━━ GIVEN INFORMATION ━━
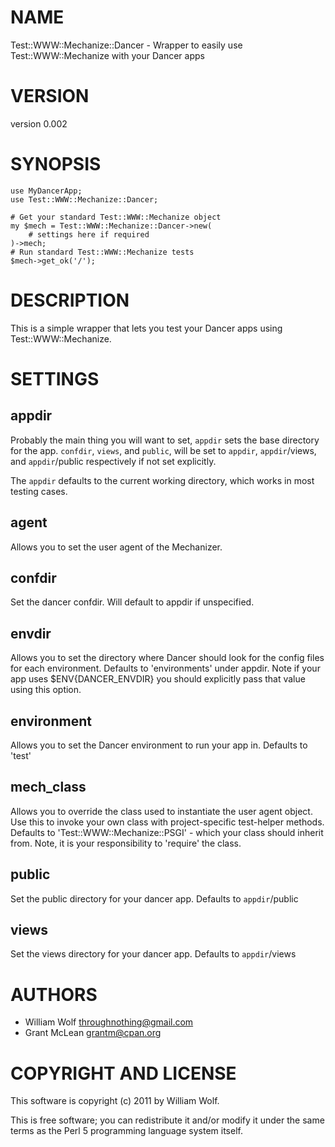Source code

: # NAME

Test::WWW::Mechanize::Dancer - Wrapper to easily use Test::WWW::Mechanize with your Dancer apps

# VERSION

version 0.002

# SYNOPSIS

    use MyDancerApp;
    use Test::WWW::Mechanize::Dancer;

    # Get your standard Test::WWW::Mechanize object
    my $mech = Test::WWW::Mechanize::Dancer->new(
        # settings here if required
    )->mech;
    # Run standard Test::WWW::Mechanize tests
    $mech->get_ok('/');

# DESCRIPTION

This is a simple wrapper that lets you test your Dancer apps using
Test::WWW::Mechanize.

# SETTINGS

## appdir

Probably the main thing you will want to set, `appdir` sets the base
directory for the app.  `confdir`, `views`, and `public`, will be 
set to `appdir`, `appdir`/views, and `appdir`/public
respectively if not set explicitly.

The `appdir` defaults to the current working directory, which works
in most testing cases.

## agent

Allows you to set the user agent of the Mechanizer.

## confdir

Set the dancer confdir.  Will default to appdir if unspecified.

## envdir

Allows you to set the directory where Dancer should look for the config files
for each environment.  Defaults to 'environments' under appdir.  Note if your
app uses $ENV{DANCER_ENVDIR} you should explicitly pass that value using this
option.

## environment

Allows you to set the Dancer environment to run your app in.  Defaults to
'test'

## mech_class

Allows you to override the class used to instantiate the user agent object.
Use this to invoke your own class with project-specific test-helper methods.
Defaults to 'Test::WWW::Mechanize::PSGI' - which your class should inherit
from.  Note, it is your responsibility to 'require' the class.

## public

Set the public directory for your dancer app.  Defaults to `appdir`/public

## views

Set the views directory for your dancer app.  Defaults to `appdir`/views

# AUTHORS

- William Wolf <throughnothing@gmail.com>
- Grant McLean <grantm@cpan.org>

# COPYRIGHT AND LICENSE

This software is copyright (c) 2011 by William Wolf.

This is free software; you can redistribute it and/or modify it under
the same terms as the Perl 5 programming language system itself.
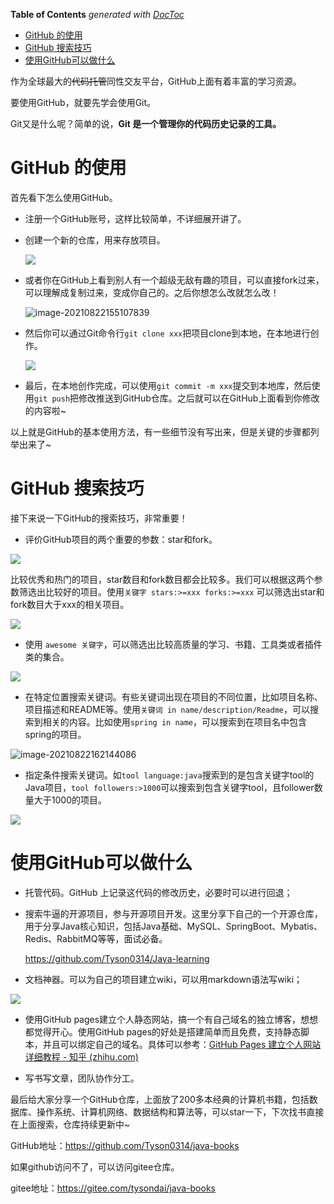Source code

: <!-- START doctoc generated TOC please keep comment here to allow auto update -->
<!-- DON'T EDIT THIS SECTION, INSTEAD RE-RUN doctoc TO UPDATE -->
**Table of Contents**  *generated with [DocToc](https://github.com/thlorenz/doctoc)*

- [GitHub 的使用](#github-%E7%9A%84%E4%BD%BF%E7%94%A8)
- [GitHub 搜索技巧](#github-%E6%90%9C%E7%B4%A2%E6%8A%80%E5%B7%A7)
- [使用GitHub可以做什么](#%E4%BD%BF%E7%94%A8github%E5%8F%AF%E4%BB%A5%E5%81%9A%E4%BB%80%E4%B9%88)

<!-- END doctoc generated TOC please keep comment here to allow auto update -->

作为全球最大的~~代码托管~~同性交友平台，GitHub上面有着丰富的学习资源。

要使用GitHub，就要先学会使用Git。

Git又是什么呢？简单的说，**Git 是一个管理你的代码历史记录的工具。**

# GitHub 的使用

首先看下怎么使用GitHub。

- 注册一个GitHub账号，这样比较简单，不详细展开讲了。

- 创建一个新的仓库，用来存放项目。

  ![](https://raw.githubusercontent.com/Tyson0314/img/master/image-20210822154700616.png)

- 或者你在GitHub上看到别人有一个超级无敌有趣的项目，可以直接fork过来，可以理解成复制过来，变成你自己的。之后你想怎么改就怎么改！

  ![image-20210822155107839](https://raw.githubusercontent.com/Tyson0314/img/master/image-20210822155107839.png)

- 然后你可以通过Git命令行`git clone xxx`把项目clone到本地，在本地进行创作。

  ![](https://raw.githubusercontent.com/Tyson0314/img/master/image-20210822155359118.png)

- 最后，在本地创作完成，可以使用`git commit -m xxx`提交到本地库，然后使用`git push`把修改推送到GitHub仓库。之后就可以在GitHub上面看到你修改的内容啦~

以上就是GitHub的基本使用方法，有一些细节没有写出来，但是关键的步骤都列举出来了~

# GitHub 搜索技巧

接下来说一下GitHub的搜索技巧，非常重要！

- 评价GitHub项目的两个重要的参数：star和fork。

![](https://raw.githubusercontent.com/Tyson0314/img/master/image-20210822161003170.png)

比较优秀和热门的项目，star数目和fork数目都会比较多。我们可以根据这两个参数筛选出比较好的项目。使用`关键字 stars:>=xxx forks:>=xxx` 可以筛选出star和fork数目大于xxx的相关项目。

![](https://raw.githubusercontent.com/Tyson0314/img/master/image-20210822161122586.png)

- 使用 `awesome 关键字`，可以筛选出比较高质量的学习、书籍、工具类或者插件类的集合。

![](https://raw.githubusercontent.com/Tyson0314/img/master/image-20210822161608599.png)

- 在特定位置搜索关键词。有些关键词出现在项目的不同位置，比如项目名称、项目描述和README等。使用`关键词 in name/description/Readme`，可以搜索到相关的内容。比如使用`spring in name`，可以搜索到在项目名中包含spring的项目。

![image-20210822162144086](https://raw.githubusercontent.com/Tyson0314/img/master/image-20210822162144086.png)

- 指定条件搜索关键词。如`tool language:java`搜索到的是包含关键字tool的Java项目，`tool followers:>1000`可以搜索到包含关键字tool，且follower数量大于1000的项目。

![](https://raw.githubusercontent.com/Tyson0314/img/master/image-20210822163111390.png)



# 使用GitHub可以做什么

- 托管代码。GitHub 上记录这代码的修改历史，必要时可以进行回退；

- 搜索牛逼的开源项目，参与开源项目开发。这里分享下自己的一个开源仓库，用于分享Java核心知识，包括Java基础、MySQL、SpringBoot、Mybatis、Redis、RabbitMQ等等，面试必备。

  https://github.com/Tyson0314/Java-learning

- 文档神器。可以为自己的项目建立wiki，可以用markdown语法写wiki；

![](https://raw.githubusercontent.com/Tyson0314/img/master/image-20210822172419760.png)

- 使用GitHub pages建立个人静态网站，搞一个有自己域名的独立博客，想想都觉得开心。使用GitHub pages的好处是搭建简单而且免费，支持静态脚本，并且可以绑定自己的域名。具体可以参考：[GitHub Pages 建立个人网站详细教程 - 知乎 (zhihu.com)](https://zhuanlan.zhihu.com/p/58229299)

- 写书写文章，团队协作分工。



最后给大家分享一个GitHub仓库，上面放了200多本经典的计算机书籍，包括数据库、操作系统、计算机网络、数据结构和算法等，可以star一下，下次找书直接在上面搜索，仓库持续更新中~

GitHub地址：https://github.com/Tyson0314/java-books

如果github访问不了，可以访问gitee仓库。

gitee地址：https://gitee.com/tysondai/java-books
━━━
» ACTION ITEM:
Report how many lines of the records hold the word "agent", and supply no other text.

» REPLY:
3